The Caves of Erith (Short Trips Rarities).

Audio  Happy Christmas!  Originally releases as a subscriber special in December 2015, this is another out of season listen for me in which the Doctor has a festive faceoff against a race of Welsh bats and attempts to talk them into not destroying humans by demolishing their fertility rates.  Just the sort of weird Who I'm a huge fan of then.  Although much of the duration consists of the Time Lord engaging chiropteran in Socratic debate, there's something immensely appealing about a sentient bat throwing out place names in Southern Wales like an overworked Torchwood script editor.  Perhaps the most effective conversation is between Lucie and the human helper of the bats, in which we're given a glimpse of the trauma she experienced in her first few days in the TARDIS, meeting the Daleks on her first trip.

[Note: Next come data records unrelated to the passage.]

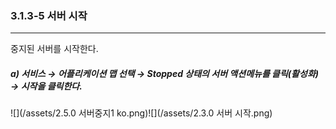 ### 3.1.3-5 서버 시작

---

중지된 서버를 시작한다.

##### a\) 서비스 → 어플리케이션 맵 선택 → Stopped 상태의 서버 액션메뉴를 클릭\(활성화\) → 시작을 클릭한다. 
![](/assets/2.5.0 서버중지1 ko.png)![](/assets/2.3.0 서버 시작.png)



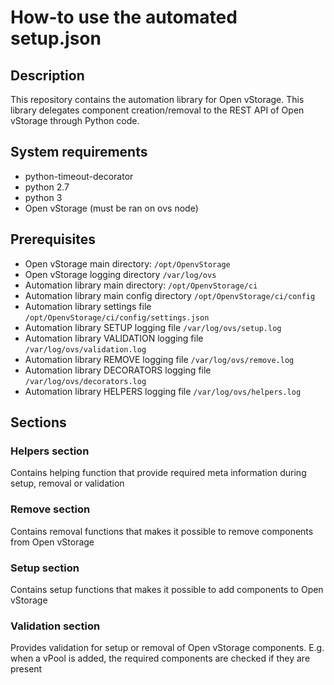 # How-to use the automated setup.json

## Description

This repository contains the automation library for Open vStorage.
This library delegates component creation/removal to the REST API of Open vStorage through Python code.

## System requirements

- python-timeout-decorator
- python 2.7
- python 3
- Open vStorage (must be ran on ovs node)

## Prerequisites

- Open vStorage main directory: `/opt/OpenvStorage`
- Open vStorage logging directory `/var/log/ovs`
- Automation library main directory: `/opt/OpenvStorage/ci`
- Automation library main config directory `/opt/OpenvStorage/ci/config`
- Automation library settings file `/opt/OpenvStorage/ci/config/settings.json`
- Automation library SETUP logging file `/var/log/ovs/setup.log`
- Automation library VALIDATION logging file `/var/log/ovs/validation.log`
- Automation library REMOVE logging file `/var/log/ovs/remove.log`
- Automation library DECORATORS logging file `/var/log/ovs/decorators.log`
- Automation library HELPERS logging file `/var/log/ovs/helpers.log`

## Sections

### Helpers section
Contains helping function that provide required meta information during setup, removal or validation

### Remove section
Contains removal functions that makes it possible to remove components from Open vStorage

### Setup section
Contains setup functions that makes it possible to add components to Open vStorage

### Validation section
Provides validation for setup or removal of Open vStorage components. 
E.g. when a vPool is added, the required components are checked if they are present

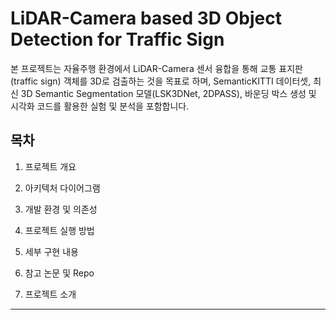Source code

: LiDAR-Camera based 3D Object Detection for Traffic Sign
===================================================

본 프로젝트는 자율주행 환경에서 LiDAR-Camera 센서 융합을 통해 교통 표지판(traffic sign) 객체를 3D로 검출하는 것을 목표로 하며, SemanticKITTI 데이터셋, 최신 3D Semantic Segmentation 모델(LSK3DNet, 2DPASS), 바운딩 박스 생성 및 시각화 코드를 활용한 실험 및 분석을 포함합니다.   

목차
---
1. 프로젝트 개요
2. 아키텍처 다이어그램
3. 개발 환경 및 의존성
4. 프로젝트 실행 방법
5. 세부 구현 내용
6. 참고 논문 및 Repo

1. 프로젝트 소개
--------------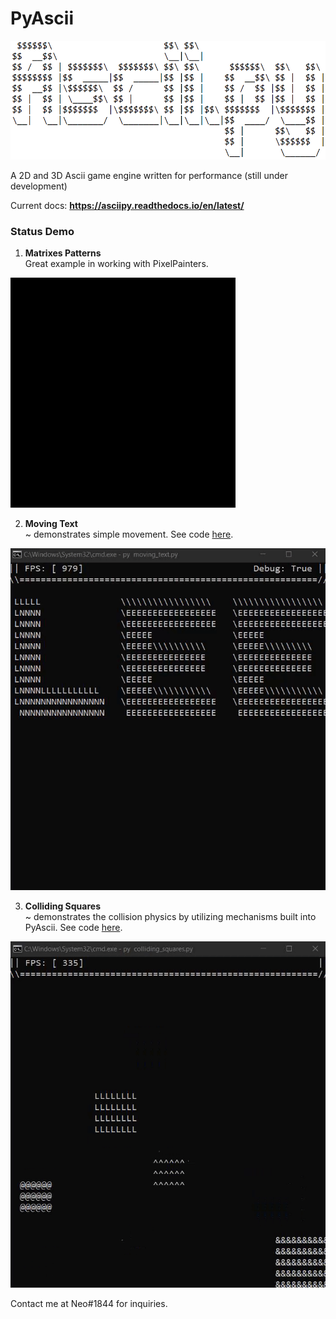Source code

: # PyAscii

![logo](assets/inverted_logo.png)

A 2D and 3D Ascii game engine written for performance (still under development)

Current docs: **https://asciipy.readthedocs.io/en/latest/**

### Status Demo

1. **Matrixes Patterns**
   <br> Great example in working with PixelPainters.

![demo](assets/LuckyDevStuff_render.gif)

2. **Moving Text**
   <br>
   ~ demonstrates simple movement.
   See code [here](https://github.com/Rickaym/PyAscii/tree/main/examples/moving_text.py).

![demo](assets/moving_text.gif)

3. **Colliding Squares**
   <br>
   ~ demonstrates the collision physics by utilizing mechanisms built into PyAscii.
   See code [here](https://github.com/Rickaym/PyAscii/tree/main/examples/colliding_squares.py).

![demo](assets/colliding_squares.gif)

Contact me at Neo#1844 for inquiries.
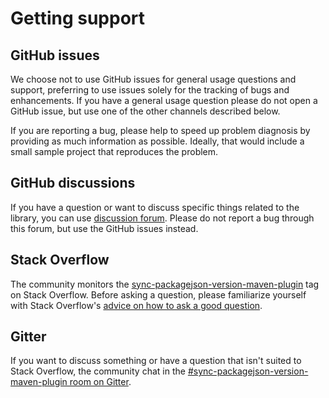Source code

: # Getting support

## GitHub issues
We choose not to use GitHub issues for general usage questions and support, preferring to use issues solely for the tracking of bugs and enhancements. If you have a general usage question please do not open a GitHub issue, but use one of the other channels described below.

If you are reporting a bug, please help to speed up problem diagnosis by providing as much information as possible. Ideally, that would include a small sample project that reproduces the problem.

## GitHub discussions
If you have a question or want to discuss specific things related to the library, you can use [discussion forum](https://github.com/ingogriebsch/sync-packagejson-version-maven-plugin/discussions). Please do not report a bug through this forum, but use the GitHub issues instead.

## Stack Overflow
The community monitors the [sync-packagejson-version-maven-plugin](https://stackoverflow.com/tags/sync-packagejson-version-maven-plugin) tag on Stack Overflow. Before asking a question, please familiarize yourself with Stack Overflow's [advice on how to ask a good question](https://stackoverflow.com/help/how-to-ask).

## Gitter
If you want to discuss something or have a question that isn't suited to Stack Overflow, the community chat in the [#sync-packagejson-version-maven-plugin room on Gitter](https://gitter.im/ingogriebsch/sync-packagejson-version-maven-plugin).
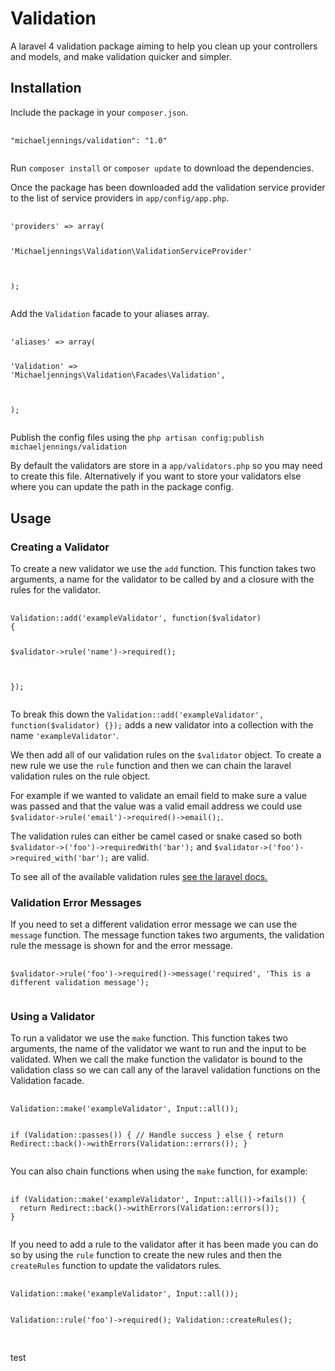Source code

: <h1>Validation</h1>
<p>A laravel 4 validation package aiming to help you clean up your controllers and models, and make validation 
quicker and simpler.</p>
<h2>Installation</h2>
<p>Include the package in your <code>composer.json</code>.</p>
<pre>
  <code>
"michaeljennings/validation": "1.0"
  </code>
</pre>
<p>Run <code>composer install</code> or <code>composer update</code> to download the dependencies.</p>
<p>Once the package has been downloaded add the validation service provider to the list of service providers in 
<code>app/config/app.php</code>.</p>
<pre>
  <code>
'providers' => array(

  'Michaeljennings\Validation\ValidationServiceProvider'
  
);
  </code>
</pre>
<p>Add the <code>Validation</code> facade to your aliases array.</p>
<pre>
  <code>
'aliases' => array(

  'Validation' => 'Michaeljennings\Validation\Facades\Validation',
  
);
  </code>
</pre>
<p>Publish the config files using the <code>php artisan config:publish michaeljennings/validation</code></p>
<p>By default the validators are store in a <code>app/validators.php</code> so you may need to create this file. 
Alternatively if you want to store your validators else where you can update the path in the package config.</p>

<h2>Usage</h2>
<h3>Creating a Validator</h3>
<p>To create a new validator we use the <code>add</code> function. This function takes two arguments, a name for the 
validator to be called by and a closure with the rules for the validator.</p>
<pre>
  <code>
Validation::add('exampleValidator', function($validator)
{

  $validator->rule('name')->required();
  
});
  </code>
</pre>
<p>To break this down the <code>Validation::add('exampleValidator', function($validator) {});</code> adds a new 
validator into a collection with the name <code>'exampleValidator'</code>.</p>
<p>We then add all of our validation rules on the <code>$validator</code> object. To create a new rule we use the 
<code>rule</code> function and then we can chain the laravel validation rules on the rule object.</p>
<p>For example if we wanted to validate an email field to make sure a value was passed and that the value was a valid 
email address we could use <code>$validator->rule('email')->required()->email();</code>.</p>
<p>The validation rules can either be camel cased or snake cased so both 
<code>$validator->('foo')->requiredWith('bar');</code> and <code>$validator->('foo')->required_with('bar');</code> 
are valid.</p>
<p>To see all of the available validation rules 
<a href="http://laravel.com/docs/4.2/validation#available-validation-rules" target="_blank">see the laravel docs.</a>
<h3>Validation Error Messages</h3>
<p>If you need to set a different validation error message we can use the <code>message</code> function. The 
message function takes two arguments, the validation rule the message is shown for and the error message.</p>
<pre>
  <code>
$validator->rule('foo')->required()->message('required', 'This is a different validation message');
  </code>
</pre>
<h3>Using a Validator</h3>
<p>To run a validator we use the <code>make</code> function. This function takes two arguments, the name of the 
validator we want to run and the input to be validated. When we call the make function the validator is bound to the 
validation class so we can call any of the laravel validation functions on the Validation facade.</p>
<pre>
  <code>
Validation::make('exampleValidator', Input::all());

if (Validation::passes()) {
 // Handle success
} else {
  return Redirect::back()->withErrors(Validation::errors());
}
  </code>
</pre>
<p>You can also chain functions when using the <code>make</code> function, for example:</p>
<pre>
  <code>
if (Validation::make('exampleValidator', Input::all())->fails()) {
  return Redirect::back()->withErrors(Validation::errors());
}
  </code>
</pre>
<p>If you need to add a rule to the validator after it has been made you can do so by using the <code>rule</code>
function to create the new rules and then the <code>createRules</code> function to update the validators rules.</p>
<pre>
  <code>
Validation::make('exampleValidator', Input::all());

Validation::rule('foo')->required();
Validation::createRules();
  </code>
</pre>
<p>test</p>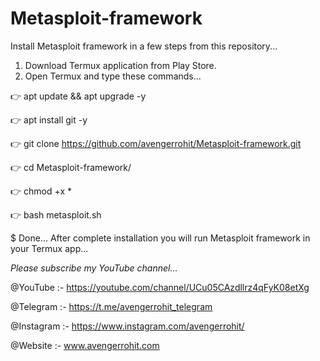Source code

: # Metasploit-framework
Install Metasploit framework in a few steps from this repository...
1. Download Termux application from Play Store.
2. Open Termux and type these commands...

👉 apt update && apt upgrade -y

👉 apt install git -y

👉 git clone https://github.com/avengerrohit/Metasploit-framework.git

👉 cd Metasploit-framework/

👉 chmod +x *

👉 bash metasploit.sh

$ Done... After complete installation you will run Metasploit framework in your Termux app...

*Please subscribe my YouTube channel...*

@YouTube :- https://youtube.com/channel/UCu05CAzdllrz4qFyK08etXg

@Telegram :- https://t.me/avengerrohit_telegram

@Instagram :- https://www.instagram.com/avengerrohit/

@Website :- www.avengerrohit.com
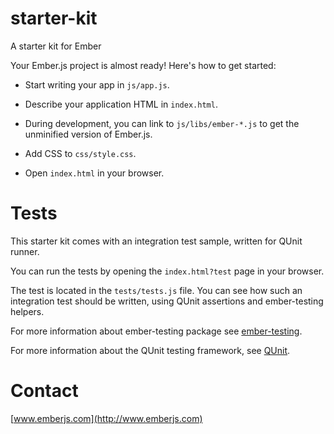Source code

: starter-kit
===========

A starter kit for Ember

Your Ember.js project is almost ready! Here's how to get started:

- Start writing your app in `js/app.js`.

- Describe your application HTML in `index.html`.

- During development, you can link to `js/libs/ember-*.js` to get the
  unminified version of Ember.js.

- Add CSS to `css/style.css`.

- Open `index.html` in your browser.

Tests
=====

This starter kit comes with an integration test sample, written for QUnit runner. 

You can run the tests by opening the `index.html?test` page in your browser.

The test is located in the `tests/tests.js` file. You can see how such an 
integration test should be written, using QUnit assertions and ember-testing helpers.

For more information about ember-testing package see [ember-testing](http://emberjs.com/guides/testing/integration/).

For more information about the QUnit testing framework, see [QUnit](http://qunitjs.com/).

Contact
=======

[www.emberjs.com](http://www.emberjs.com)
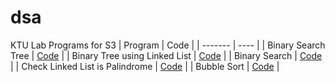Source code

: # dsa

KTU Lab Programs for S3
| Program | Code |
| ------- | ---- |
| Binary Search Tree | [Code](https://github.com/sora-san45/dsa/blob/master/BST.c) |
| Binary Tree using Linked List | [Code](https://github.com/sora-san45/dsa/blob/master/binarytreeLL.c) |
| Binary Search | [Code](https://github.com/sora-san45/dsa/blob/master/binarysearch.c) |
| Check Linked List is Palindrome | [Code](https://github.com/sora-san45/dsa/blob/master/PalindromeLL.c) |
| Bubble Sort | [Code](https://github.com/sora-san45/dsa/blob/master/bubblesort.c) |

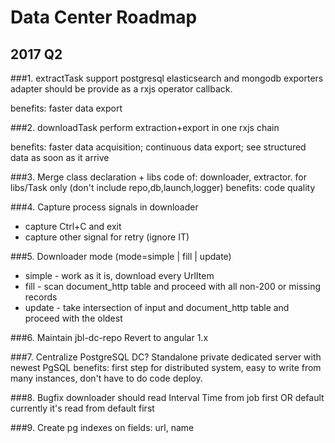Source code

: # Data Center Roadmap

## 2017 Q2

###1. extractTask support postgresql elasticsearch and mongodb exporters
adapter should be provide as a rxjs operator callback.

benefits: faster data export

###2. downloadTask perform extraction+export in one rxjs chain

benefits:
faster data acquisition; continuous data export; see structured data as soon as it arrive

###3. Merge class declaration + libs code of: downloader, extractor. for libs/Task only (don't include repo,db,launch,logger)
benefits: code quality

###4. Capture process signals in downloader

* capture Ctrl+C and exit
* capture other signal for retry (ignore IT)

###5. Downloader mode (mode=simple | fill | update)

* simple - work as it is, download every UrlItem
* fill - scan document_http table and proceed with all non-200 or missing records
* update - take intersection of input and document_http table and proceed with the oldest

###6. Maintain jbl-dc-repo
Revert to angular 1.x

###7. Centralize PostgreSQL DC?
Standalone private dedicated server with newest PgSQL
benefits: first step for distributed system, easy to write from many instances, don't have to do code deploy.

###8. Bugfix downloader should read Interval Time from job first OR default
currently it's read from default first

###9. Create pg indexes on fields: url, name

Placement: After Late Night Shopping.

Master! Planet Doom: Hellbound

Audio  It's fair to say during the first couple of instalments of Planet Doom, I was concerned that the cover with its Axon Eighth Doctor was going to be an over-promise.  However enjoyable this redo of Aliens (1986) with the Bruce Master filling in the Ripley role as he's involuntarily tasked with investigating a Time Lord prison containing the parasitic multi-form entity.  As with similar stories, it just about finds the balance in making one of the worst people in the universe sympathetic enough for us to care about his safety by having him connected to one of Big Finish's other long-running anti-heroes Vienna, who is better than she's ever been here (even though he spends most of it saying he wants to kill her.

Hellbound

Then, some way into the third episode, the Axon Doctor finally turns up with Paul offering his monotone take on the best Doctor before the best Doctor himself turns up and this boxset elevates itself from Alternative Eighth Doctors section of the timeline to somewhere before (see below).  As he and the TARDIS are released from the Axon's grip, the Eight Doctor immediately steals the flow of the story from Vienna and the titular character, defeating the monsters and saving the day.  Quite honestly its brilliant and elevates a story which until that point is pretty grim and nasty in a way which isn't to my tastes.  If only Vienna had stayed with him at the end.  They could have some wild adventures together.

Placement: The cover art suggests he's wearing his Time War clothes and he makes a reference to there being much to do, so I'm putting this between All Hands on Deck and Mr. Eighth.

Half Human (Doctor Who Magazine Special Edition #73).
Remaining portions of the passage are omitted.